Here are some questions for the presenter and authors:

  • The abstract describes the number of cases identified as 109; 84 REBOA and 25 open occlusions of the aorta. This seems to include patients undergoing CPR upon arrival, and these are excluded from some of the statistics. However, I can’t get the mortality percentages to match for the group that supposedly includes CPR patients. For example, the overall REBOA (includes CPR) mortality percentage is 35.17%. Multiplying this by 84 gives 29.5 patients. But multiplying the 33.33% mortality (CPR-excluded group) by 84 yields 28 patients. So are the 109 patients listed in the abstract the CPR-excluded group or not?
  • The open aortic occlusion group had a lower GCS. Did you look at how this might have contributed to the higher observed mortality? Although numbers are already low, is there any way to match for this to clarify the picture?
  • Do you have any information yet on longer term outcomes in the two groups? This will become very important as we come to balance raw survival with quality of life and complications.

Great abstract! I’m looking forward to the presentation, and hopefully more answers!

Reference: SURVIVAL BENEFIT FOR PELVIC TRAUMA PATIENTS UNDERGOING RESUSCITATIVE ENDOVASCULAR BALLOON OCCLUSION OF THE AORTA: RESULTS OF AAST, AORTIC OCCLUSION FOR RESUSCITATION IN TRAUMA AND ACUTE CARE SURGERY (AORTA) REGISTRY. AAST 2019 Oral Abstract #3.

Coming Up! AAST 2019 Abstract Reviews!

It’s that time of year again. The 2019 Annual Meeting of the American Association for the Surgery of Trauma (AAST) is only two weeks away! I’ll be selecting a number of interesting abstracts (oral, poster, and perhaps a few quick shots) to review here.

My focus will be on abstracts that offer new information or interesting insights into old problems. I’ll pick them apart, looking at their strengths and weaknesses. Finally, after rendering my opinion of their import, I’ll list a number of questions for the authors or presenter to consider. Who knows, they may be asked some of them at the meeting?!

Enjoy, and feel free to provide your own comments here!

EAST 2019 #13: Geomapping Helicopter transports

Helicopter EMS (HEMS) transports are a valuable yet very expensive resource. Unfortunately, many state trauma systems or local EMS agencies do not provide specific guidance for best use.
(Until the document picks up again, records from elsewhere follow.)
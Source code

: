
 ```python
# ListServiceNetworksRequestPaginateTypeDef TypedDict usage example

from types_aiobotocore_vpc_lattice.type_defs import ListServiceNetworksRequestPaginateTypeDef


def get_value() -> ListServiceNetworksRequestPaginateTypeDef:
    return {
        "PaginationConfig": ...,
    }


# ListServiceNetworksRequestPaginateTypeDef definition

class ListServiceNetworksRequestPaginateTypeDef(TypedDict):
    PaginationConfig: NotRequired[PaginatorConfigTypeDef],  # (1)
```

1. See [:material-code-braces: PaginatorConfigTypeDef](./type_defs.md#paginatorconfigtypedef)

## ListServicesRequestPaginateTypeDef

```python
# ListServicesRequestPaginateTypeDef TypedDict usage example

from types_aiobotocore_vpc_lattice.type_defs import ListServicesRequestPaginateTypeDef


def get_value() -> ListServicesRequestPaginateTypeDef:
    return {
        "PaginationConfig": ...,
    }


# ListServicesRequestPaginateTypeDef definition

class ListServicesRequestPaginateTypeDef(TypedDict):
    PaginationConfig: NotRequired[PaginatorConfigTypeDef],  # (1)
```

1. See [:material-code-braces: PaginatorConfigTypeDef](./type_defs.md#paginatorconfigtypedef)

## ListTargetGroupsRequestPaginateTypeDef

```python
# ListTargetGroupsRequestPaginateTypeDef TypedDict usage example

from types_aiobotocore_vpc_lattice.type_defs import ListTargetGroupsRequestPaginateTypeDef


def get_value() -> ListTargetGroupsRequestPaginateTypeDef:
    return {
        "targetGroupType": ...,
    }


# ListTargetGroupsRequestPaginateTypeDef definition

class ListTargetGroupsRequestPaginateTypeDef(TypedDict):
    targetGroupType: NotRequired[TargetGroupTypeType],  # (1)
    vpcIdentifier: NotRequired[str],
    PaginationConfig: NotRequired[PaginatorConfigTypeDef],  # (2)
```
A group at the University of Alabama in Birmingham performed a geospatial analysis of helicopter transports in their area to determine the efficiency of HEMS operations.
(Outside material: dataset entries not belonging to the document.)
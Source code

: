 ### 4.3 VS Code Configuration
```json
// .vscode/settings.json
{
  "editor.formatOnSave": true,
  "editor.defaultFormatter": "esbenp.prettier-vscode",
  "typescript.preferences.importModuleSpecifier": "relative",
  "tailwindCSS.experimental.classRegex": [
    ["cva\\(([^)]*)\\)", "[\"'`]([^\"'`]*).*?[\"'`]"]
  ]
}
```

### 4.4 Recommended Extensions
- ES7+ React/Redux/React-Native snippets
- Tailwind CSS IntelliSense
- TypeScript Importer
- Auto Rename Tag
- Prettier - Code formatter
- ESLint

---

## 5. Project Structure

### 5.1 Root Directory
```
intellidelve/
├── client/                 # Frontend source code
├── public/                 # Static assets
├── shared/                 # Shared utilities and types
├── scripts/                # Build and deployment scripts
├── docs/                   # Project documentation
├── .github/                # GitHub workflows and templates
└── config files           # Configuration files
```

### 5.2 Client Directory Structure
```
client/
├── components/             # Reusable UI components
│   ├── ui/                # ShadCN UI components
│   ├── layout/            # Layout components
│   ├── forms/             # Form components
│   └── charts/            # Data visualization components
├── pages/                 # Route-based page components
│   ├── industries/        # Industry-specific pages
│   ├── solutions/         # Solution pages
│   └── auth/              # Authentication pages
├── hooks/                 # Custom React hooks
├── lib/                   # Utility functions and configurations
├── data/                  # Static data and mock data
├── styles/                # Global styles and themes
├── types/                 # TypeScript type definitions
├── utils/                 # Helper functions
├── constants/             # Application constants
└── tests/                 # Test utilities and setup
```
This group created a sort of “heat map” that showed the number of transports overlaid on a geographical map of their catchment area. It included HEMS transports over a 6-year period directly from the scene. Drive and flight times were calculated, and the latter also included flight time to reach the scene.
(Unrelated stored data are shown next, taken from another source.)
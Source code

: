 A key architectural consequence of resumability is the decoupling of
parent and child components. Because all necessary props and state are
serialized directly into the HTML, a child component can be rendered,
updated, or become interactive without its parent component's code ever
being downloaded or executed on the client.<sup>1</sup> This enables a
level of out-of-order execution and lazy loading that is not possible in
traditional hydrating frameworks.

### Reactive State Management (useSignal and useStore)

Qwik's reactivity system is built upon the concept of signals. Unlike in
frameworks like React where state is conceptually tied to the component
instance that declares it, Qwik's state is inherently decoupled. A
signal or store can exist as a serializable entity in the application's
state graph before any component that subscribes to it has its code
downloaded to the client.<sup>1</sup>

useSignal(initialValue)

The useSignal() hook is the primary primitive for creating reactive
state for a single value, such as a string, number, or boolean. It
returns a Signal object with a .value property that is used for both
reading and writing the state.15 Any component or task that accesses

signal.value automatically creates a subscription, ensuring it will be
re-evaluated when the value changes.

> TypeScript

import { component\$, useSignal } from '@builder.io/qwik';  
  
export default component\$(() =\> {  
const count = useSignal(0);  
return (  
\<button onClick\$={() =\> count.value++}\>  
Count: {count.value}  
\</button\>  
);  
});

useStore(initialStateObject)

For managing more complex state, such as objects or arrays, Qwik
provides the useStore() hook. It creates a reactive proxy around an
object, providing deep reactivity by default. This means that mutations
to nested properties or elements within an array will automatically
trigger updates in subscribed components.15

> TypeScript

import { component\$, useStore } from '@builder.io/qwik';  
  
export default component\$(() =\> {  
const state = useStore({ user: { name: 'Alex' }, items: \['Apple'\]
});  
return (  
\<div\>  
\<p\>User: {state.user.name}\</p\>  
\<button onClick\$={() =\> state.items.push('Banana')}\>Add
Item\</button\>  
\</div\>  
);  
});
Here’s the heat map showing the entire state of Alabama. The approximate location of Birmingham is indicated in yellow.

Here are the factoids:

  • Nearly 3000 patients were identified, and 1911 had scene locations recorded so analysis could be performed
  • 35% of patients had minor injuries with ISS 1-8 (!!)
  • Median flight time was 58 minutes, and median drive time was only 65 minutes
  • In 28% of cases, drive time would have been shorter than flight time when considering time for the helicopter to reach the scene
  • Conclusion: over one fourth of patients might have arrived at the hospital more quickly by ground ambulance

Here are some questions for the authors and presenter to consider in advance to help them prepare for audience questions:

  • Why include time for the helicopter to reach the scene but not a ground ambulance? Doesn’t this stack the deck in favor of ground transport?
  • Was there any correlation between scene proximity and high ISS? This might have been a reason for calling the helicopter.
  • Did you see any patterns in the low ISS group? This could provide insight into the EMS thought processes. These patients are potentially the low hanging fruit to direct educational activities to reduce HEMS use.

This is thought-provoking work and I look forward to hearing all the details!

Reference: Use of helicopters for retrieval of trauma patients: a geospatial analysis. EAST 2019, Quick Shot Paper #26.